╭─ Study material
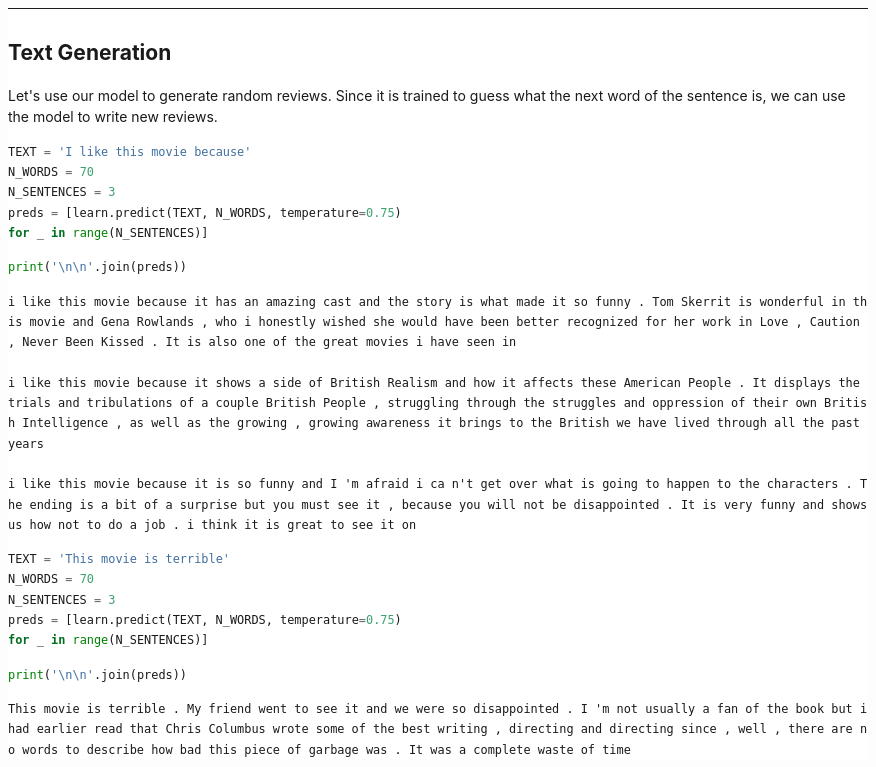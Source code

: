 
---
## Text Generation
Let's use our model to generate random reviews. Since it is trained to guess what the next word of the sentence is, we can use the model to write new reviews.


```python
TEXT = 'I like this movie because'
N_WORDS = 70
N_SENTENCES = 3
preds = [learn.predict(TEXT, N_WORDS, temperature=0.75)
for _ in range(N_SENTENCES)]
```




```python
print('\n\n'.join(preds))
```

    i like this movie because it has an amazing cast and the story is what made it so funny . Tom Skerrit is wonderful in this movie and Gena Rowlands , who i honestly wished she would have been better recognized for her work in Love , Caution , Never Been Kissed . It is also one of the great movies i have seen in
    
    i like this movie because it shows a side of British Realism and how it affects these American People . It displays the trials and tribulations of a couple British People , struggling through the struggles and oppression of their own British Intelligence , as well as the growing , growing awareness it brings to the British we have lived through all the past years
    
    i like this movie because it is so funny and I 'm afraid i ca n't get over what is going to happen to the characters . The ending is a bit of a surprise but you must see it , because you will not be disappointed . It is very funny and shows us how not to do a job . i think it is great to see it on



```python

```


```python
TEXT = 'This movie is terrible'
N_WORDS = 70
N_SENTENCES = 3
preds = [learn.predict(TEXT, N_WORDS, temperature=0.75)
for _ in range(N_SENTENCES)]
```



```python
print('\n\n'.join(preds))
```

    This movie is terrible . My friend went to see it and we were so disappointed . I 'm not usually a fan of the book but i had earlier read that Chris Columbus wrote some of the best writing , directing and directing since , well , there are no words to describe how bad this piece of garbage was . It was a complete waste of time
    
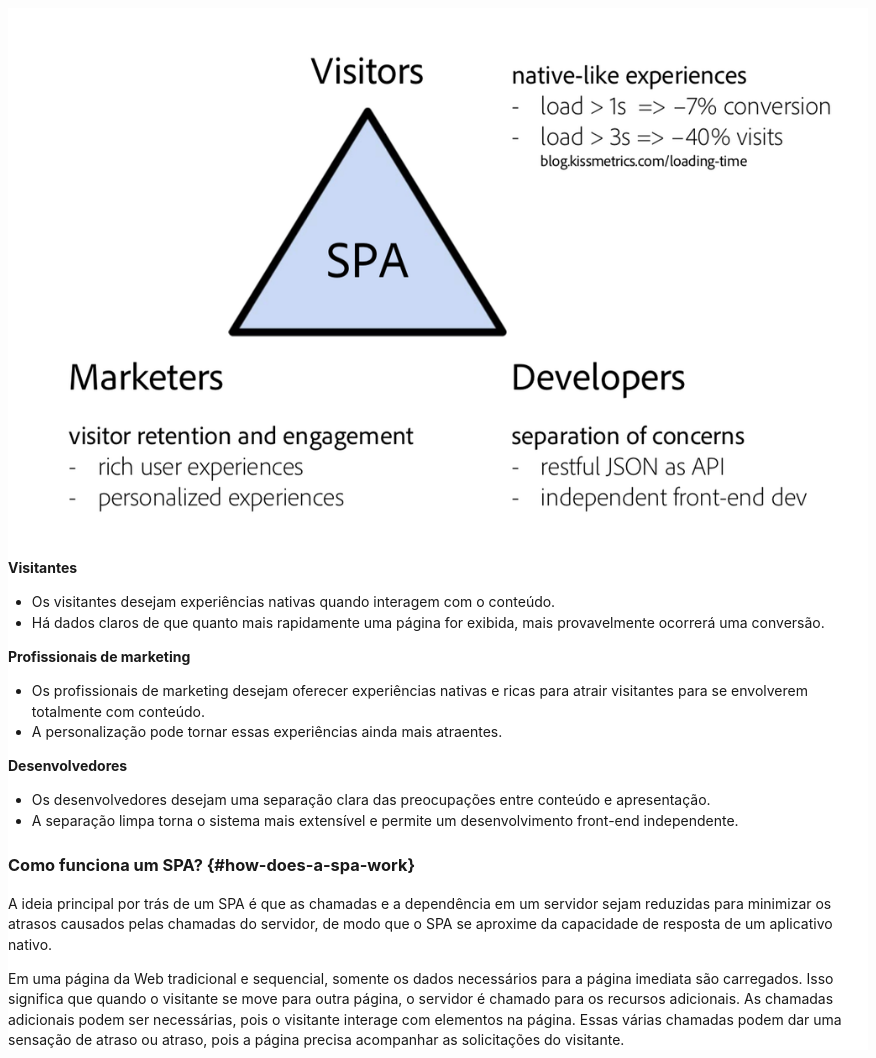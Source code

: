 ![screen_shot_2018-08-20at135550](assets/screen_shot_2018-08-20at135550.png)

**Visitantes**

* Os visitantes desejam experiências nativas quando interagem com o conteúdo.
* Há dados claros de que quanto mais rapidamente uma página for exibida, mais provavelmente ocorrerá uma conversão.

**Profissionais de marketing**

* Os profissionais de marketing desejam oferecer experiências nativas e ricas para atrair visitantes para se envolverem totalmente com conteúdo.
* A personalização pode tornar essas experiências ainda mais atraentes.

**Desenvolvedores**

* Os desenvolvedores desejam uma separação clara das preocupações entre conteúdo e apresentação.
* A separação limpa torna o sistema mais extensível e permite um desenvolvimento front-end independente.

### Como funciona um SPA? {#how-does-a-spa-work}

A ideia principal por trás de um SPA é que as chamadas e a dependência em um servidor sejam reduzidas para minimizar os atrasos causados pelas chamadas do servidor, de modo que o SPA se aproxime da capacidade de resposta de um aplicativo nativo.

Em uma página da Web tradicional e sequencial, somente os dados necessários para a página imediata são carregados. Isso significa que quando o visitante se move para outra página, o servidor é chamado para os recursos adicionais. As chamadas adicionais podem ser necessárias, pois o visitante interage com elementos na página. Essas várias chamadas podem dar uma sensação de atraso ou atraso, pois a página precisa acompanhar as solicitações do visitante.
╰─
> _Work request_
Every line above from the line with "### Como funciona" to the line with "A ideia principal", both included, must be reproduced exactly, and no other line may appear.

> _Output of the exercise_
### Como funciona um SPA? {#how-does-a-spa-work}

A ideia principal por trás de um SPA é que as chamadas e a dependência em um servidor sejam reduzidas para minimizar os atrasos causados pelas chamadas do servidor, de modo que o SPA se aproxime da capacidade de resposta de um aplicativo nativo.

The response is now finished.